Mentre la sinistra continua nella sua revisione dei pregiudizi, mentre i riformisti cercano faticosamente di archiviare il terzomondismo e di cimentarsi con la dura realtà dei flussi della politica di integrazione, dei costi che vanno sostenuti per mantenere la pace sociale, il Gianfranco Fini che accendeva la Fiamma a Le Pen, solo un paio di decenni fa, adesso parla degli stranieri come fosse un predicatore evangelico, inventa un nuovo codice di cittadinanza che non è più fondato sulle leggi ma sui sentimenti: «È italiano chi ama l’Italia».
Siccome tutto si può dire dell’ex leader di An tranne che politicamente sia uno sprovveduto non si può non domandarsi dove voglia andare a sbarcare. E perché abbia trasformato un punto di programma in un simbolo. Perché sia passato dalla rassicurazione dei militanti all’abbraccio delle donne velate, alla celebrazione delle coppie gay nella Sala della Lupa, patrocinio di tutte le diversità, di tutte le eresie: lo «famo strano» perché comunque fa chic.
Siccome Fini non è un kamikaze bisogna convenire con Shakespeare che c’è del metodo nella sua follia e una precisa analisi di fondo: il Pdl gli è estraneo, spesso ostile, un partito che lo rende non integrato e non assimilabile.

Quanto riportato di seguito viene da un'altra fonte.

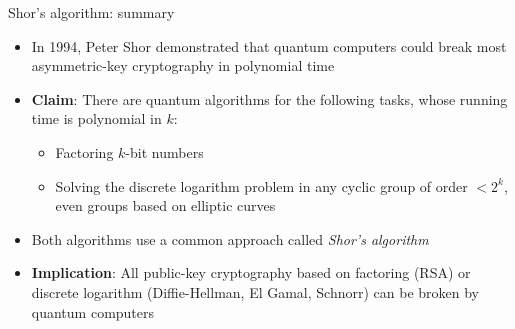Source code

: \documentclass[aspectratio=169, lualatex, handout]{beamer}
\begin{document}
\begin{frame}{Shor's algorithm: summary}
	\begin{itemize}
		\item In 1994, Peter Shor demonstrated that quantum computers could break most asymmetric-key cryptography in polynomial time
		\item \textbf{Claim}: There are quantum algorithms for the following tasks, whose running time is polynomial in $k$:
		      \begin{itemize}
			      \item Factoring $k$-bit numbers
			      \item Solving the discrete logarithm problem in any cyclic group of order $< 2^k$, even groups based on elliptic curves
		      \end{itemize}
		\item Both algorithms use a common approach called \textit{Shor's algorithm}
		\item \textbf{Implication}: All public-key cryptography based on factoring (RSA) or discrete logarithm (Diffie-Hellman, El Gamal, Schnorr) can be broken by quantum computers
	\end{itemize}
\end{frame}
\end{document}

Così Fini, che è abituato a essere primo ovunque fin da quando era delfino di Giorgio Almirante, coccolato da donna Assunta, tramuta in un transfert psicologico la sua battaglia politica e gioca l’unica carta che gli è rimasta: la scommessa sul futuro come negazione del presente, l’utopia dell’antiberlusconismo per resistere alla forza del berlusconismo reale. Non potendo competere con il Cavaliere, cerca di superarlo almeno sul piano estetico, cerca il consenso dei grandi media e della buona borghesia progressista che al premier è precluso. Non potendo essere Berlusconi, cerca di avere almeno un futuro.
Il presidente della Camera sogna il Quirinale, si arrocca nella torre d’avorio della sua diversità, flirta con le classi dirigenti progressiste e anziché ritrovarsi, si smarrisce, invece di preparare la successione sta preparando le condizioni per essere ripudiato dai suoi stessi militanti che non lo capiscono più.
Gianfranco Fini sogna e immagina di essere un leader fondatore, un nuovo Eisenhower, un emulo di Aznar, di cui è un ottimo amico e di cui frequenta assiduamente la sede della sua fondazione a Madrid. Ma rispetto a questi modelli, vecchi e nuovi, è privo di una caratteristica indispensabile, il radicamento in una comunità: potrà forse scrivere una pagina grande, ma sarà comunque una pagina di sconfitta.


In questa parabola politica, che comincia ad assumere i colori del paradosso, Gianfranco Fini ancora una volta esule in patria, extracomunitario nel suo partito, corre un rischio enorme: quando mai dovesse avvicinarsi alla balena bianca, il percorso che sta facendo lo avrà così trasfigurato che non riuscirà nemmeno a scagliare l’arpione.